● **TASK ITEM**:
Once you find the line with "Non-Blocking first GitHub" in the entries below, print it and each line after it up to and including the line with "A project created as part of the study.", exactly, without pictures.

..............................

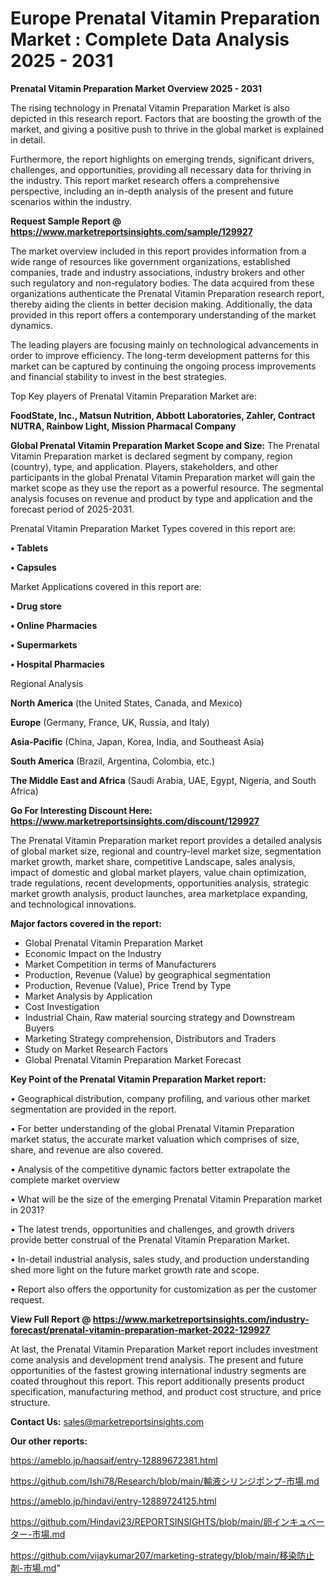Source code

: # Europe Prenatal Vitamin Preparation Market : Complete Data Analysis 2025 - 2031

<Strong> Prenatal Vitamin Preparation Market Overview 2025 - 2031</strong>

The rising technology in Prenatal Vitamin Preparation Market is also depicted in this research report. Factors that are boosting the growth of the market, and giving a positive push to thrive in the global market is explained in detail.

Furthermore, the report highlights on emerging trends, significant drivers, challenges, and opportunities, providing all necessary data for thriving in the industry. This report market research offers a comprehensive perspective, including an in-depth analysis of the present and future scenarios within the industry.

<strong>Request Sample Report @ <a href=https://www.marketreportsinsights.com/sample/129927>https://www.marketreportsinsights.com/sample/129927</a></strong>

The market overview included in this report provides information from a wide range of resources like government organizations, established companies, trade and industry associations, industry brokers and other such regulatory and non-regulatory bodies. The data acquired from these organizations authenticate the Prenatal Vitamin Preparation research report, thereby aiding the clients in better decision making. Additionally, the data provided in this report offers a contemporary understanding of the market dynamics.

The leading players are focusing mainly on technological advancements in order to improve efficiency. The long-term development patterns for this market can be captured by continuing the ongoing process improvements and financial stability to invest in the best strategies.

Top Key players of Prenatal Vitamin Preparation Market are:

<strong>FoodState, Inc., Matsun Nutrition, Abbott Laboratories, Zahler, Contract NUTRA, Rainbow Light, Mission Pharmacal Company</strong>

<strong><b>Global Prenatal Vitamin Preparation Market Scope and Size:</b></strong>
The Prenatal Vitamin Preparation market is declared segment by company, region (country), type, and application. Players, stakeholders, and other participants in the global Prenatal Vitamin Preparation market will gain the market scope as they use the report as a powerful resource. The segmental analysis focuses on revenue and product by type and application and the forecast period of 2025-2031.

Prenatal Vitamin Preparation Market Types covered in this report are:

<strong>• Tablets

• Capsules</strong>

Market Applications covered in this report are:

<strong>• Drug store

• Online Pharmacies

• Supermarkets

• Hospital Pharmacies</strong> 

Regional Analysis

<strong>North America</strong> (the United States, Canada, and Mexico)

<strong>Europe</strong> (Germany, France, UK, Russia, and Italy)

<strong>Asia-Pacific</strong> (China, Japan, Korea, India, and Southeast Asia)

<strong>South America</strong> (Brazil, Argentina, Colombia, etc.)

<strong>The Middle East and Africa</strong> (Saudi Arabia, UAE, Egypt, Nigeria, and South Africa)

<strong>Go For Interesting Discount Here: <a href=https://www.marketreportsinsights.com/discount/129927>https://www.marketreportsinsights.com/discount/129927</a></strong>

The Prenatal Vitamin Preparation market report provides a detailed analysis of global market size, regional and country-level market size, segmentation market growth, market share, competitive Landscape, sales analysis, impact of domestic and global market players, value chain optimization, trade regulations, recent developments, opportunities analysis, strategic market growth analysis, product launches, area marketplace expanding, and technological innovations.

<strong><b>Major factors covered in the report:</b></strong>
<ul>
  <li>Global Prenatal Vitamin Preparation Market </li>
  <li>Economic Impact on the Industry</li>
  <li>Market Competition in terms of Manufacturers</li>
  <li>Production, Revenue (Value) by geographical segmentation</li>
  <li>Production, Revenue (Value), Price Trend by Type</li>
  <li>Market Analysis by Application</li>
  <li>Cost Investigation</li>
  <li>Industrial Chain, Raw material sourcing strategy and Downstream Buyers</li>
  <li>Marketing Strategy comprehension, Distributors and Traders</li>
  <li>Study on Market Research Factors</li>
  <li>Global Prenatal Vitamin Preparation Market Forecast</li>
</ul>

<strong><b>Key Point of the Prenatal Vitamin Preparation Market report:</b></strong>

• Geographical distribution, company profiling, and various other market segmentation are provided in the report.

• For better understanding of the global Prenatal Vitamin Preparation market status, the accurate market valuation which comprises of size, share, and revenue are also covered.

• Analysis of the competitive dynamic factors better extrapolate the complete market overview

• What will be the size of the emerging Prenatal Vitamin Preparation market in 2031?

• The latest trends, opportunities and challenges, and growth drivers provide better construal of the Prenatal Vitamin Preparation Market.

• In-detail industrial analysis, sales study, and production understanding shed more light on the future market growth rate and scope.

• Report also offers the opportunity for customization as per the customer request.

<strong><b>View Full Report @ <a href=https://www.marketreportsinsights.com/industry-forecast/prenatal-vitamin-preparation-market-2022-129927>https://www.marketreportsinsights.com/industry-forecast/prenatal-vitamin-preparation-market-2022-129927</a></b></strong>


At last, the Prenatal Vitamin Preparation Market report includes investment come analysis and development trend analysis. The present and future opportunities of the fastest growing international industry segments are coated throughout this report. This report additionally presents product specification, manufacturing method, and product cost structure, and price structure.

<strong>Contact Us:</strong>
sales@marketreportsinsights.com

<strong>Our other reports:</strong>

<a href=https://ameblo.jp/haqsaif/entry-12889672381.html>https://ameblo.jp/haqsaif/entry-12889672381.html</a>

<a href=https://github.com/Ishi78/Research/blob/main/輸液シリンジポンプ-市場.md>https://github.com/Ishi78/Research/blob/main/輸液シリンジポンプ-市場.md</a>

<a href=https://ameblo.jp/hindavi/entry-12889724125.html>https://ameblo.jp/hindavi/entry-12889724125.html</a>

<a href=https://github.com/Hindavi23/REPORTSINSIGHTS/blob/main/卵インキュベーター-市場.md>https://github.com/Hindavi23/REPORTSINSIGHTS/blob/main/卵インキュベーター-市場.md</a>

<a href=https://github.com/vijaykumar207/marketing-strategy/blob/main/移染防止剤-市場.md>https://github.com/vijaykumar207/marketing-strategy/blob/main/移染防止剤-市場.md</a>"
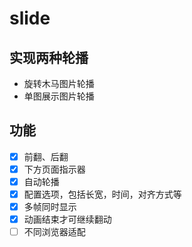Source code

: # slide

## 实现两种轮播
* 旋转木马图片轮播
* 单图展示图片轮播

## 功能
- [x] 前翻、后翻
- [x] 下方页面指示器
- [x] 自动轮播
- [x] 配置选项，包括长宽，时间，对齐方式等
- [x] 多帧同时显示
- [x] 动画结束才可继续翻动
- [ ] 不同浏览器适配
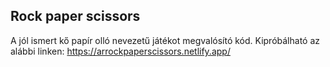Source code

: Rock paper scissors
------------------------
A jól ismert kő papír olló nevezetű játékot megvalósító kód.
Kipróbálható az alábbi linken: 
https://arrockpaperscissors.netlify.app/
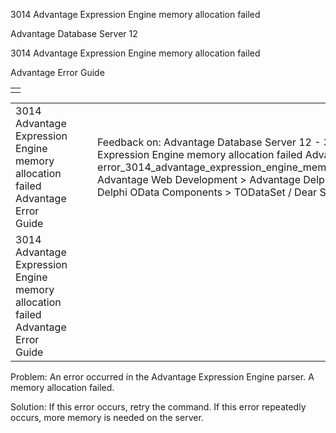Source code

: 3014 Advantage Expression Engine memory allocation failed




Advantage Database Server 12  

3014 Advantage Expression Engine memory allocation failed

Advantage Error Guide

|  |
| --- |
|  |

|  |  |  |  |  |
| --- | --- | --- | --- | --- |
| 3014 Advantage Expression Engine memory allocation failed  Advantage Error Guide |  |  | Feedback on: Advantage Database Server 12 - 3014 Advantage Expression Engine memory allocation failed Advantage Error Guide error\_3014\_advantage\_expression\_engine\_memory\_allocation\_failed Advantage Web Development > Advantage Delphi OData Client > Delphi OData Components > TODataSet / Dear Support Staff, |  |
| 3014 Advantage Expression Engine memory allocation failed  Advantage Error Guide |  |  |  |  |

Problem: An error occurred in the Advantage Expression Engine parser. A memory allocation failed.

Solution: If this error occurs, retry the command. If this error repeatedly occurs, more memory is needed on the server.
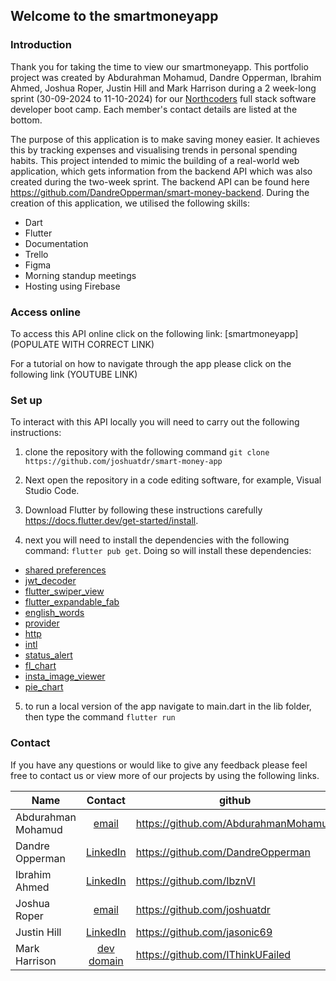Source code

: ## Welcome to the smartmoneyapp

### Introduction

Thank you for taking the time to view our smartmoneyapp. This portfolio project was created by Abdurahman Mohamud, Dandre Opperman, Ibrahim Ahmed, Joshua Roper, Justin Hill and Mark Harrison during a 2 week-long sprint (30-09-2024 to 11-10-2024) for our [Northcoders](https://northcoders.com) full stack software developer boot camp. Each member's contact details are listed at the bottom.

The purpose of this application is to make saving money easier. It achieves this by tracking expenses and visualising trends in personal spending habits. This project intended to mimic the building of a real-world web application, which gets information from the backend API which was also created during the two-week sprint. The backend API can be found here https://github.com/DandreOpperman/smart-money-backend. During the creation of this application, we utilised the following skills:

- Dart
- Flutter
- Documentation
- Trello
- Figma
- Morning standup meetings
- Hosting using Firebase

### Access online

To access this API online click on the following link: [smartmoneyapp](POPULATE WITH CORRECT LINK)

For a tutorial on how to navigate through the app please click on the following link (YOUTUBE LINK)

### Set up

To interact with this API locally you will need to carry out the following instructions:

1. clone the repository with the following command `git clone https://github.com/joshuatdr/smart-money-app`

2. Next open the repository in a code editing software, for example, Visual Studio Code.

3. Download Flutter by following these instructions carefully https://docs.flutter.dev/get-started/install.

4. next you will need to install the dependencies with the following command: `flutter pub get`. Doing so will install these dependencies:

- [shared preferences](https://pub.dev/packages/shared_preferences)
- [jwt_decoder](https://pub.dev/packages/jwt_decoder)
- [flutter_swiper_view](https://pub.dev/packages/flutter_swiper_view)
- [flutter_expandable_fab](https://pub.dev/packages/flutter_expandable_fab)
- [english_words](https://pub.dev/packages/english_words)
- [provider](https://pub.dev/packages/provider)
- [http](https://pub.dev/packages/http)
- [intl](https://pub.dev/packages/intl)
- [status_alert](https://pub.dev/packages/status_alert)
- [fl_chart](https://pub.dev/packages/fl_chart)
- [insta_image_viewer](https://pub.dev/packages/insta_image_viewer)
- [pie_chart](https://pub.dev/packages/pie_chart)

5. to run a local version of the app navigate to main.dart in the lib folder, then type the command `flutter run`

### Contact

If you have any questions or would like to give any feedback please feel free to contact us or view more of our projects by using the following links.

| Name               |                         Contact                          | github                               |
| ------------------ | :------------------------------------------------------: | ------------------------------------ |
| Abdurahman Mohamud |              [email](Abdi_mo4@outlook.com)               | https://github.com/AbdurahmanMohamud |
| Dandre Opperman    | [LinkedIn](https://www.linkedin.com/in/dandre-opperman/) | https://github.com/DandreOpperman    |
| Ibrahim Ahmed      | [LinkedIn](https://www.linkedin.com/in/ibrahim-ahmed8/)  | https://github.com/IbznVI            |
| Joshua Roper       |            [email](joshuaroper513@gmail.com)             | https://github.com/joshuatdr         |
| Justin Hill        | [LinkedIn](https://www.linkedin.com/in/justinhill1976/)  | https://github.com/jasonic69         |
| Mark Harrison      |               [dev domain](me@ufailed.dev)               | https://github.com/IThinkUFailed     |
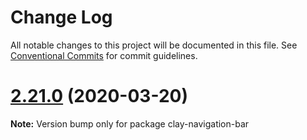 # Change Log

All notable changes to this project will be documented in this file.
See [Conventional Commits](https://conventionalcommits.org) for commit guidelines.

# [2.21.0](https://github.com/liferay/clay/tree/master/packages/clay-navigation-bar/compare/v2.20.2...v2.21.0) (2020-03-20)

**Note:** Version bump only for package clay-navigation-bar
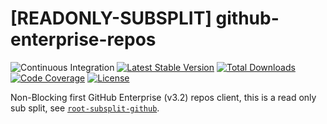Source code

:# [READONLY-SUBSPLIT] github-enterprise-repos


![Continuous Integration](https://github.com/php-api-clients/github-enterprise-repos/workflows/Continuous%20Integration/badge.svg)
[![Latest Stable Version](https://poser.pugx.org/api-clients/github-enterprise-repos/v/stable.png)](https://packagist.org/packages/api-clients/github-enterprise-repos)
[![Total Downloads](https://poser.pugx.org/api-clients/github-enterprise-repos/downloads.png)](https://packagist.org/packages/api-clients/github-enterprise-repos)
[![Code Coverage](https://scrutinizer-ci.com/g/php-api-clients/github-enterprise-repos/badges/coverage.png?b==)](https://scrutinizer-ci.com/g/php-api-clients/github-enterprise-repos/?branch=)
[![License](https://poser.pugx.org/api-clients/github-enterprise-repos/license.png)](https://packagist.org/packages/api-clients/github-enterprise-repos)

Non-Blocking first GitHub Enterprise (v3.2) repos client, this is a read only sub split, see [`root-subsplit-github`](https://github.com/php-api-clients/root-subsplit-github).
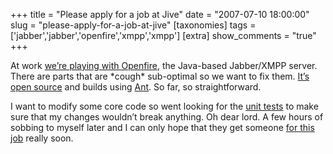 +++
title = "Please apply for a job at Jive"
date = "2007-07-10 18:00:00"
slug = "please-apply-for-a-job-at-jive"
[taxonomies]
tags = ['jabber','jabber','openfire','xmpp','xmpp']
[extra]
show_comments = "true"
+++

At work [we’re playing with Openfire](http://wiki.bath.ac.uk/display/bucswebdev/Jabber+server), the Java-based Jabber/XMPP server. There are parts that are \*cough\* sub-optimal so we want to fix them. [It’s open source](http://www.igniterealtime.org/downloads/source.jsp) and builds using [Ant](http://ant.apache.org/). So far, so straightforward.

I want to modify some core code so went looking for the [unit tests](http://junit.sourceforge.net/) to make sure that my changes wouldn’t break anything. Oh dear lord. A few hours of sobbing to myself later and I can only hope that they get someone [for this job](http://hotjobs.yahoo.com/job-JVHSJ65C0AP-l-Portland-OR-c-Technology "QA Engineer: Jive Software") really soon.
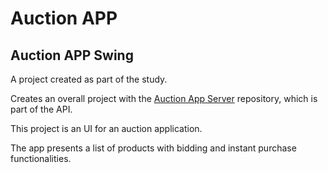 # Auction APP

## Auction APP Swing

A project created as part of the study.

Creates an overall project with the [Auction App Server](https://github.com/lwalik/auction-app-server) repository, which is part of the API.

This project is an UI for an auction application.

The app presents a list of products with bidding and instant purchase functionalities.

..............................

● **COMPLETED EXERCISE**:
Non-Blocking first GitHub Enterprise (v3.2) repos client, this is a read only sub split, see [`root-subsplit-github`](https://github.com/php-api-clients/root-subsplit-github).
 +++
title = "Please apply for a job at Jive"
date = "2007-07-10 18:00:00"
slug = "please-apply-for-a-job-at-jive"
[taxonomies]
tags = ['jabber','jabber','openfire','xmpp','xmpp']
[extra]
show_comments = "true"
+++

At work [we’re playing with Openfire](http://wiki.bath.ac.uk/display/bucswebdev/Jabber+server), the Java-based Jabber/XMPP server. There are parts that are \*cough\* sub-optimal so we want to fix them. [It’s open source](http://www.igniterealtime.org/downloads/source.jsp) and builds using [Ant](http://ant.apache.org/). So far, so straightforward.

I want to modify some core code so went looking for the [unit tests](http://junit.sourceforge.net/) to make sure that my changes wouldn’t break anything. Oh dear lord. A few hours of sobbing to myself later and I can only hope that they get someone [for this job](http://hotjobs.yahoo.com/job-JVHSJ65C0AP-l-Portland-OR-c-Technology "QA Engineer: Jive Software") really soon.
 # Auction APP

## Auction APP Swing

A project created as part of the study.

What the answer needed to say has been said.